- **Your goal**:
Output the line containing "R_T^2 \right] \le" exactly. Do the same for every line after it through the end of the material, and output nothing else.

- **Records to process**:
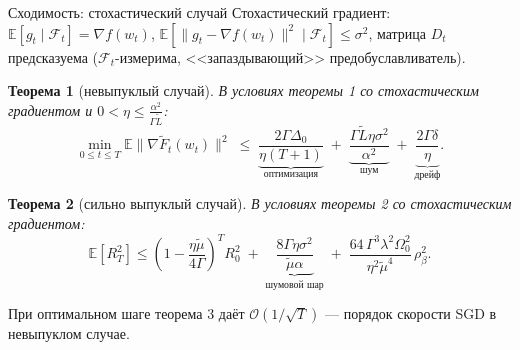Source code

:\documentclass[aspectratio=169, 12pt]{beamer}
\newtheorem{theorem_rus}{Теорема}
\begin{document}
\begin{frame}{Сходимость: стохастический случай}
\footnotesize
Стохастический градиент: $\mathbb{E}[ g_t \mid \mathcal{F}_t ] = \nabla f (w_t)$, $\mathbb{E}[ \|g_t - \nabla f(w_t)\|^2 \mid \mathcal{F}_t ] \leq \sigma^2$, матрица $D_t$ предсказуема ($\mathcal{F}_t$-измерима, <<запаздывающий>> предобуславливатель).
    \vspace{-0.1cm}
    \begin{theorem_rus}[невыпуклый случай]
    \label{theor:3}
    \footnotesize
    В условиях теоремы 1 со стохастическим градиентом и $0 < \eta \le \frac{\alpha^2}{\Gamma \widetilde{L}}$:
    \vspace{-0.2cm}
    \begin{equation*}
        \min_{0 \le t \le T} \mathbb{E}\|\nabla \widetilde{F}_t (w_t) \|^2 \;\le\; \underbrace{\frac{2\Gamma\Delta_0}{\eta (T+1)}}_{\text{оптимизация}} \;+\; \underbrace{\frac{\Gamma \widetilde{L} \eta \sigma^2}{\alpha^2}}_{\text{шум}} \;+\; \underbrace{\frac{2\Gamma\delta}{\eta}}_{\text{дрейф}}.
    \end{equation*}
    \vspace{-0.35cm}
\end{theorem_rus}
    \begin{theorem_rus}[сильно выпуклый случай]
    \label{theor:4}
    \footnotesize
    В условиях теоремы 2 со стохастическим градиентом:
    \vspace{-0.2cm}
    \begin{equation*}
        \mathbb{E} \left[ R_T^2 \right] \le \left(1 - \frac{\eta\widetilde{\mu}}{4\Gamma}\right)^T R_0^2 \;+\; \underbrace{\frac{8\Gamma\eta\sigma^2}{\widetilde{\mu}\alpha}}_{\text{шумовой шар}} \;+\; \frac{64\,\Gamma^3\lambda^2\Omega_0^2}{\eta^2\widetilde{\mu}^4}\,\rho_\beta^2 .
    \end{equation*}
    \vspace{-0.35cm}
\end{theorem_rus}
\vspace{-0.1cm}
При оптимальном шаге теорема 3 даёт $\mathcal{O}(1/\sqrt{T})$ --- порядок скорости SGD в невыпуклом случае.
\end{frame}
\end{document}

- **Exercise solution**:
        \mathbb{E} \left[ R_T^2 \right] \le \left(1 - \frac{\eta\widetilde{\mu}}{4\Gamma}\right)^T R_0^2 \;+\; \underbrace{\frac{8\Gamma\eta\sigma^2}{\widetilde{\mu}\alpha}}_{\text{шумовой шар}} \;+\; \frac{64\,\Gamma^3\lambda^2\Omega_0^2}{\eta^2\widetilde{\mu}^4}\,\rho_\beta^2 .
    \end{equation*}
    \vspace{-0.35cm}
\end{theorem_rus}
\vspace{-0.1cm}
При оптимальном шаге теорема 3 даёт $\mathcal{O}(1/\sqrt{T})$ --- порядок скорости SGD в невыпуклом случае.
\end{frame}
\end{document}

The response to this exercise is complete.